# Action item:
Below are entries; count the lines among them that contain the word "addField", and give only the count.

########

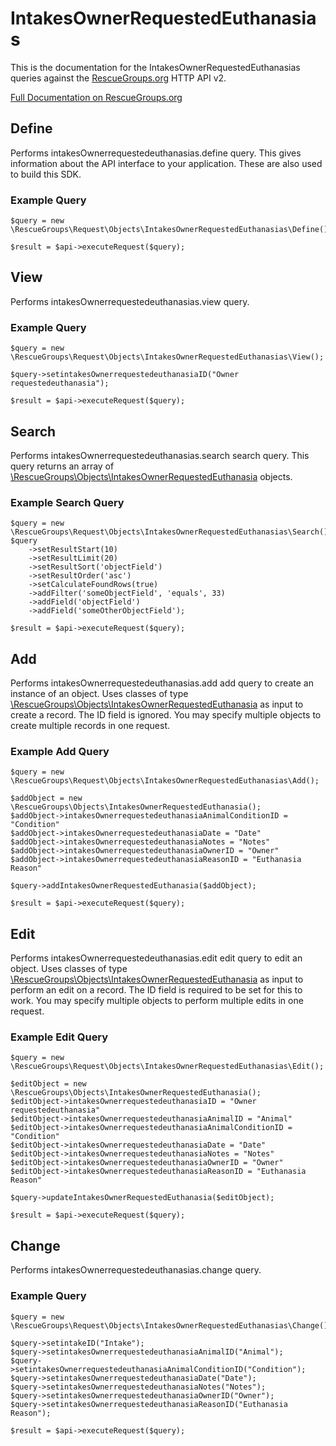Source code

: # IntakesOwnerRequestedEuthanasias

This is the documentation for the IntakesOwnerRequestedEuthanasias queries against the [RescueGroups.org](https://www.rescuegroups.org/) HTTP API v2.

[Full Documentation on RescueGroups.org](https://userguide.rescuegroups.org/display/APIDG/Object+definitions#Objectdefinitions-intakesOwnerrequestedeuthanasias)

## Define
Performs intakesOwnerrequestedeuthanasias.define query. This gives information about the API interface to your application. These are also used to build this SDK.

### Example Query

    $query = new \RescueGroups\Request\Objects\IntakesOwnerRequestedEuthanasias\Define();

    $result = $api->executeRequest($query);
## View
Performs intakesOwnerrequestedeuthanasias.view query.

### Example Query

    $query = new \RescueGroups\Request\Objects\IntakesOwnerRequestedEuthanasias\View();

    $query->setintakesOwnerrequestedeuthanasiaID("Owner requestedeuthanasia");

    $result = $api->executeRequest($query);

## Search
Performs intakesOwnerrequestedeuthanasias.search search query. This query returns an array of [\RescueGroups\Objects\IntakesOwnerRequestedEuthanasia](../../../src/Objects/IntakesOwnerRequestedEuthanasia.php) objects.

### Example Search Query

    $query = new \RescueGroups\Request\Objects\IntakesOwnerRequestedEuthanasias\Search();
    $query
        ->setResultStart(10)
        ->setResultLimit(20)
        ->setResultSort('objectField')
        ->setResultOrder('asc')
        ->setCalculateFoundRows(true)
        ->addFilter('someObjectField', 'equals', 33)
        ->addField('objectField')
        ->addField('someOtherObjectField');

    $result = $api->executeRequest($query);
## Add
Performs intakesOwnerrequestedeuthanasias.add add query to create an instance of an object. Uses classes of type [\RescueGroups\Objects\IntakesOwnerRequestedEuthanasia](../../../src/Objects/IntakesOwnerRequestedEuthanasia.php) as input to create a record. The ID field is ignored. You may specify multiple objects to create multiple records in one request.

### Example Add Query

    $query = new \RescueGroups\Request\Objects\IntakesOwnerRequestedEuthanasias\Add();

    $addObject = new \RescueGroups\Objects\IntakesOwnerRequestedEuthanasia();
    $addObject->intakesOwnerrequestedeuthanasiaAnimalConditionID = "Condition"
    $addObject->intakesOwnerrequestedeuthanasiaDate = "Date"
    $addObject->intakesOwnerrequestedeuthanasiaNotes = "Notes"
    $addObject->intakesOwnerrequestedeuthanasiaOwnerID = "Owner"
    $addObject->intakesOwnerrequestedeuthanasiaReasonID = "Euthanasia Reason"

    $query->addIntakesOwnerRequestedEuthanasia($addObject);

    $result = $api->executeRequest($query);
## Edit
Performs intakesOwnerrequestedeuthanasias.edit edit query to edit an object. Uses classes of type [\RescueGroups\Objects\IntakesOwnerRequestedEuthanasia](../../../src/Objects/IntakesOwnerRequestedEuthanasia.php) as input to perform an edit on a record. The ID field is required to be set for this to work. You may specify multiple objects to perform multiple edits in one request.

### Example Edit Query

    $query = new \RescueGroups\Request\Objects\IntakesOwnerRequestedEuthanasias\Edit();

    $editObject = new \RescueGroups\Objects\IntakesOwnerRequestedEuthanasia();
    $editObject->intakesOwnerrequestedeuthanasiaID = "Owner requestedeuthanasia"
    $editObject->intakesOwnerrequestedeuthanasiaAnimalID = "Animal"
    $editObject->intakesOwnerrequestedeuthanasiaAnimalConditionID = "Condition"
    $editObject->intakesOwnerrequestedeuthanasiaDate = "Date"
    $editObject->intakesOwnerrequestedeuthanasiaNotes = "Notes"
    $editObject->intakesOwnerrequestedeuthanasiaOwnerID = "Owner"
    $editObject->intakesOwnerrequestedeuthanasiaReasonID = "Euthanasia Reason"

    $query->updateIntakesOwnerRequestedEuthanasia($editObject);

    $result = $api->executeRequest($query);
## Change
Performs intakesOwnerrequestedeuthanasias.change query.

### Example Query

    $query = new \RescueGroups\Request\Objects\IntakesOwnerRequestedEuthanasias\Change();

    $query->setintakeID("Intake");
    $query->setintakesOwnerrequestedeuthanasiaAnimalID("Animal");
    $query->setintakesOwnerrequestedeuthanasiaAnimalConditionID("Condition");
    $query->setintakesOwnerrequestedeuthanasiaDate("Date");
    $query->setintakesOwnerrequestedeuthanasiaNotes("Notes");
    $query->setintakesOwnerrequestedeuthanasiaOwnerID("Owner");
    $query->setintakesOwnerrequestedeuthanasiaReasonID("Euthanasia Reason");

    $result = $api->executeRequest($query);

########

# Result of the task:
2